[Problem details] Exactly how many lines in the data below contain the string "bash"? Give that number and nothing else.

--------------------------------------------------

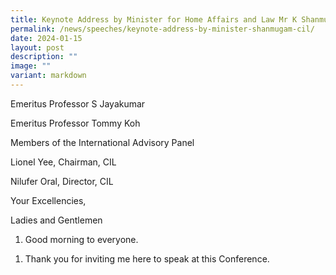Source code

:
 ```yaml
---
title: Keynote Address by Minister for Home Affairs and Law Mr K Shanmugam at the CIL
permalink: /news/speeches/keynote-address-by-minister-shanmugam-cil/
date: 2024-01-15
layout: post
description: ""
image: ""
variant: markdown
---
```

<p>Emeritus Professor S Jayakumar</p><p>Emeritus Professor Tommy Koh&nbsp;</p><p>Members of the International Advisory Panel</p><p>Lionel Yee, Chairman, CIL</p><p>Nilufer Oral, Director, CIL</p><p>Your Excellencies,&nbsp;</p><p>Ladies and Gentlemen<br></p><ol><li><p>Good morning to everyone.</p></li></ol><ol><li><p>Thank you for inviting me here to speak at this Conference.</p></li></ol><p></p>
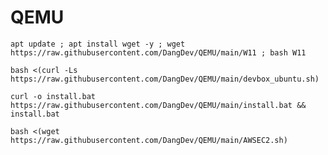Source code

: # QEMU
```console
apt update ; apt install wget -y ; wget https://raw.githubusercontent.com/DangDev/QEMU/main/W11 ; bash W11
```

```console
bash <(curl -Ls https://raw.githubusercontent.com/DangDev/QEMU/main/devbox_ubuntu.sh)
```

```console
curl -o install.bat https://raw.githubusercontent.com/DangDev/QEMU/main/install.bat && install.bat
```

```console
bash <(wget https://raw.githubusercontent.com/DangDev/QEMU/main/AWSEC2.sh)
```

--------------------------------------------------

[Finished task] 3